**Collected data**

•••

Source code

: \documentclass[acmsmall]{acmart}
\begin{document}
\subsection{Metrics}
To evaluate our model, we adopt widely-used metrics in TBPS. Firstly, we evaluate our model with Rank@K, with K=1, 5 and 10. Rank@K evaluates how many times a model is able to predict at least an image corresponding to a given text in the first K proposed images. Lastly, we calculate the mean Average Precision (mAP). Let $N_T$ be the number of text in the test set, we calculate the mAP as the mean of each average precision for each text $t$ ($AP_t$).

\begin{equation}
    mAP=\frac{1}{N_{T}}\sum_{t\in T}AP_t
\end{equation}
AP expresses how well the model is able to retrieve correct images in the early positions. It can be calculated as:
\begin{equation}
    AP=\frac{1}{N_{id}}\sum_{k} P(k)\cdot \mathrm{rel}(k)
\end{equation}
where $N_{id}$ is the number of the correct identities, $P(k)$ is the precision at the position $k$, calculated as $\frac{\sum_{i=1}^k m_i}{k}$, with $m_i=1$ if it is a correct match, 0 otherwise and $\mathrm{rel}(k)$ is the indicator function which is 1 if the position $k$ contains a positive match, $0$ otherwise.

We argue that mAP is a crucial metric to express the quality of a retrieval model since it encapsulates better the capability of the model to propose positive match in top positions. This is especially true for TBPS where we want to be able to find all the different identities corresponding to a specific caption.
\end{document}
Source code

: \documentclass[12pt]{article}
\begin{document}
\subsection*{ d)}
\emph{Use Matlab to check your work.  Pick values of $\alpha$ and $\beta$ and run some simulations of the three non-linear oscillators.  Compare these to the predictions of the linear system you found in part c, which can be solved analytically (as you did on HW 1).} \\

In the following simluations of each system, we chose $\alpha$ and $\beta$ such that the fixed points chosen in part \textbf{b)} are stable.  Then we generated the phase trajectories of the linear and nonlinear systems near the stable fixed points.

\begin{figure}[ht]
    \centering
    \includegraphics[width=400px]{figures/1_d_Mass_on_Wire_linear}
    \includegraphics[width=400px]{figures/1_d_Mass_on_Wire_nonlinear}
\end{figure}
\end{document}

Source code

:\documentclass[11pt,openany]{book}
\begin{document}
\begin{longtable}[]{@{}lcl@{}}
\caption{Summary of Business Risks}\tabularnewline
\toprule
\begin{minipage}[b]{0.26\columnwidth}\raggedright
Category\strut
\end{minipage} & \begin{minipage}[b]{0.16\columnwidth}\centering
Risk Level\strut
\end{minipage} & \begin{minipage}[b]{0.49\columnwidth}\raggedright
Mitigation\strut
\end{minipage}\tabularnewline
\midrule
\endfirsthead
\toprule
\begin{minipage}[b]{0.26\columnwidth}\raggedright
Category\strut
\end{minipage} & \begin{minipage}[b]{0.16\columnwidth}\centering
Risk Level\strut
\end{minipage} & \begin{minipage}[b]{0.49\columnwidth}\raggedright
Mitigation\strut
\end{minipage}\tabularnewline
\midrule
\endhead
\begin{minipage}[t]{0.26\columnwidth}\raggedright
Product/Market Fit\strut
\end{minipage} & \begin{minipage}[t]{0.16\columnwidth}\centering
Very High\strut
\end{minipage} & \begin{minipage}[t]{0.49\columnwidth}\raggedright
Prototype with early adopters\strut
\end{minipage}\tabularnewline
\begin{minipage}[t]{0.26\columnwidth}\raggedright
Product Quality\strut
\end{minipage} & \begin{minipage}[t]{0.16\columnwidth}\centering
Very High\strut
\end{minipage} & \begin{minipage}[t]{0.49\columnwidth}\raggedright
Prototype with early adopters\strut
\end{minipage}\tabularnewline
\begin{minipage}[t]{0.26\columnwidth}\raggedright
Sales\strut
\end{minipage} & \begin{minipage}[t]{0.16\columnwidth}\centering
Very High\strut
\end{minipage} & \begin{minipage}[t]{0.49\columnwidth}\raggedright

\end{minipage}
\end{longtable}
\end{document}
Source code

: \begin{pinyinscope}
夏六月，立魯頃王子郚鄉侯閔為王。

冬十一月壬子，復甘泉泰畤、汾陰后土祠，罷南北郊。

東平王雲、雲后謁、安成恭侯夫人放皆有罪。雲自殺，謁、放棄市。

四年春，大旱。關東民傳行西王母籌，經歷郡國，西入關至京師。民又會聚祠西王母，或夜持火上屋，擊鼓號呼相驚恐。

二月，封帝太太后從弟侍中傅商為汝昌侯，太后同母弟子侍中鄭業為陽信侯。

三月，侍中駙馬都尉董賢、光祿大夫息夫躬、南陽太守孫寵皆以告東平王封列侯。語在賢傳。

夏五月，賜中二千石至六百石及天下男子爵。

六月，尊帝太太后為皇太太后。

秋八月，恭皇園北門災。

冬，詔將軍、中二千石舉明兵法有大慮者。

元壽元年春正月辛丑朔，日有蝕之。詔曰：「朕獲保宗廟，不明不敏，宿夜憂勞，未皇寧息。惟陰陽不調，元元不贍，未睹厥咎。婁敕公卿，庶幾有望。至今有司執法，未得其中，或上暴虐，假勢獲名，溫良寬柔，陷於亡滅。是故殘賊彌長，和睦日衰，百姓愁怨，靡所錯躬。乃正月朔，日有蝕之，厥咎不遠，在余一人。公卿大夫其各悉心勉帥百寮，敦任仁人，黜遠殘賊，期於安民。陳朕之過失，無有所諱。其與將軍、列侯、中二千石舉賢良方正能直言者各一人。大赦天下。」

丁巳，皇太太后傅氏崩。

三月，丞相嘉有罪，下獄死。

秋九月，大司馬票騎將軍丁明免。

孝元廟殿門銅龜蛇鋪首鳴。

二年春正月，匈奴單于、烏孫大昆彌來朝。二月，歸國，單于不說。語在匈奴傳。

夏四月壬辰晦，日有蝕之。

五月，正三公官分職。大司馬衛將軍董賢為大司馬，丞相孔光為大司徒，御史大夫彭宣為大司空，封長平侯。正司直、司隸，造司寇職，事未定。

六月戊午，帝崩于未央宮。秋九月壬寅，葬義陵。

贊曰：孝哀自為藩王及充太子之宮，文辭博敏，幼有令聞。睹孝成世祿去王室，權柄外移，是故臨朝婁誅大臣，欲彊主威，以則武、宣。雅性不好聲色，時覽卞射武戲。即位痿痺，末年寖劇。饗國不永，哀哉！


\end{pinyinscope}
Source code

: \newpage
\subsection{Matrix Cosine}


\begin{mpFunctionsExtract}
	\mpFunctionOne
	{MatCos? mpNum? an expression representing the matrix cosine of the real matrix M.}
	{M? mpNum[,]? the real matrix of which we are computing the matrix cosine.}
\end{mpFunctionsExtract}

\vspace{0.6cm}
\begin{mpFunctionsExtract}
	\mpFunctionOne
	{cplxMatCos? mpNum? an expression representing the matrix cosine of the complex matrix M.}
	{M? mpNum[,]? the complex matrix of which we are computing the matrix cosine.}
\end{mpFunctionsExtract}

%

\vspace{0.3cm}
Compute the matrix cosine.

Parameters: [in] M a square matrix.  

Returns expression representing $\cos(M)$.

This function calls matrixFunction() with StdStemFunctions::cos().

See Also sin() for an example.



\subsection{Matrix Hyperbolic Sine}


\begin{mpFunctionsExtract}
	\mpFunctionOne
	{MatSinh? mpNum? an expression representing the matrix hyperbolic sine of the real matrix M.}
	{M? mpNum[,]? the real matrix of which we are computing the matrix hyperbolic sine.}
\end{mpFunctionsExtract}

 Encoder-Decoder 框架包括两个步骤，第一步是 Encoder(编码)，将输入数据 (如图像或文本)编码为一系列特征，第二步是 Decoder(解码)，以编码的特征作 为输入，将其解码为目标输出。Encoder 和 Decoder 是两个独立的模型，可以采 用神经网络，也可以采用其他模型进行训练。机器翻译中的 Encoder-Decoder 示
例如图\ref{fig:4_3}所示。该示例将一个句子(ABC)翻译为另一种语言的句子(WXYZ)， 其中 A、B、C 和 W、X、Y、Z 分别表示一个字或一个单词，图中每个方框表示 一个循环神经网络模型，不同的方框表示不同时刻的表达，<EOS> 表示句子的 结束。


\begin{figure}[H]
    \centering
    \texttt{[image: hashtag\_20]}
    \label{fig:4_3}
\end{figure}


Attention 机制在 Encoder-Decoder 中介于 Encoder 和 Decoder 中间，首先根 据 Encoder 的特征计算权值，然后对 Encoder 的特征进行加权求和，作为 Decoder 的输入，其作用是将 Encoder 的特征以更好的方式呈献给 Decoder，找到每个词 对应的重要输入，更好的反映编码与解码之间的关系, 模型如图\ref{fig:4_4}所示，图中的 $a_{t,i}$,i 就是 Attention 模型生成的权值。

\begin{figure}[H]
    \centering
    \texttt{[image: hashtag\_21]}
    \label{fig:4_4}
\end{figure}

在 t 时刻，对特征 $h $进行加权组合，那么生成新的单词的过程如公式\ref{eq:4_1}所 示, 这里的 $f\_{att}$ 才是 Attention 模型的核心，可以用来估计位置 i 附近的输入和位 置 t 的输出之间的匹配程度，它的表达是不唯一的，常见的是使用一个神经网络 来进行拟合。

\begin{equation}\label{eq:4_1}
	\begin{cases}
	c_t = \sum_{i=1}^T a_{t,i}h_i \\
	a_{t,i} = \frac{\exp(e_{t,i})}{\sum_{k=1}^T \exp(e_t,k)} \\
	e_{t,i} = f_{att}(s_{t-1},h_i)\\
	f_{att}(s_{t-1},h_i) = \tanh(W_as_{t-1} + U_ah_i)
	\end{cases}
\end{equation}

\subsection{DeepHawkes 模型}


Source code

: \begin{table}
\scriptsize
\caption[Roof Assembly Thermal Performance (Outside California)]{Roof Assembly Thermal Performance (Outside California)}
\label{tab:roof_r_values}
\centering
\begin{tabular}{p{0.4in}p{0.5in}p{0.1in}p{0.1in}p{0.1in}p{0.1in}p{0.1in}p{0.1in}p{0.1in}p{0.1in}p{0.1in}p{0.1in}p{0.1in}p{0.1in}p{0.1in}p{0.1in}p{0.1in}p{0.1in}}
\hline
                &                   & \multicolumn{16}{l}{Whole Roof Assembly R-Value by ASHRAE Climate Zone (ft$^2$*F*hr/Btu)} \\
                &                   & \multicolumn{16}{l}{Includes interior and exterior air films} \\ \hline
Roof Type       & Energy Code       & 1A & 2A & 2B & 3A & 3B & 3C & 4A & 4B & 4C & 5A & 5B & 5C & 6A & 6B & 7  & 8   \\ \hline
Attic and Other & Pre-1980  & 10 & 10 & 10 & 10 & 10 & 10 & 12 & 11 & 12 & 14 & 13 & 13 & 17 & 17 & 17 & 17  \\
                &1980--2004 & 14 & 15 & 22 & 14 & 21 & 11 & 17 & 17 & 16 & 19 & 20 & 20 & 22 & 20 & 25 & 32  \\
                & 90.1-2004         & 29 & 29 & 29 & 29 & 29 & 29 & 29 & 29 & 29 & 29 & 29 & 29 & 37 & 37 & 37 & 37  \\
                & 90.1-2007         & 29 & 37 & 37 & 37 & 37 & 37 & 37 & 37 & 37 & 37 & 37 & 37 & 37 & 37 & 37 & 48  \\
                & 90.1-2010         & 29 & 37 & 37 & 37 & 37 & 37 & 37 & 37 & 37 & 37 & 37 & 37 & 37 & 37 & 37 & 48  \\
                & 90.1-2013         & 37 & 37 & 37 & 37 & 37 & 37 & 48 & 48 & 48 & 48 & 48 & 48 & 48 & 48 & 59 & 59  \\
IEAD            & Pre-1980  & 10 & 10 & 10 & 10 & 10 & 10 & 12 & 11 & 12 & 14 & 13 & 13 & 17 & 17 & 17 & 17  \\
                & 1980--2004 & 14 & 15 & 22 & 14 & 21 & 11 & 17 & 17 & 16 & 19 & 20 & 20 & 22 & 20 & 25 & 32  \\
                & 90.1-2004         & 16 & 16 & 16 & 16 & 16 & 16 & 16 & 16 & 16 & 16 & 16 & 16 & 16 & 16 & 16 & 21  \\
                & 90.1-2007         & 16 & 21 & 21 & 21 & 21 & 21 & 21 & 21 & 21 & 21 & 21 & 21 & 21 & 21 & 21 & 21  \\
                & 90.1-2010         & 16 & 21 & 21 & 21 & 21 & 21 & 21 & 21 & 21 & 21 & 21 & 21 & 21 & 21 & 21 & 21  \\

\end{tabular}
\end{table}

•••

**Exercise brief**
Reproduce each line from the records that contains the word "with".

**Your response**
To evaluate our model, we adopt widely-used metrics in TBPS. Firstly, we evaluate our model with Rank@K, with K=1, 5 and 10. Rank@K evaluates how many times a model is able to predict at least an image corresponding to a given text in the first K proposed images. Lastly, we calculate the mean Average Precision (mAP). Let $N_T$ be the number of text in the test set, we calculate the mAP as the mean of each average precision for each text $t$ ($AP_t$).
where $N_{id}$ is the number of the correct identities, $P(k)$ is the precision at the position $k$, calculated as $\frac{\sum_{i=1}^k m_i}{k}$, with $m_i=1$ if it is a correct match, 0 otherwise and $\mathrm{rel}(k)$ is the indicator function which is 1 if the position $k$ contains a positive match, $0$ otherwise.
Prototype with early adopters\strut
Prototype with early adopters\strut
This function calls matrixFunction() with StdStemFunctions::cos().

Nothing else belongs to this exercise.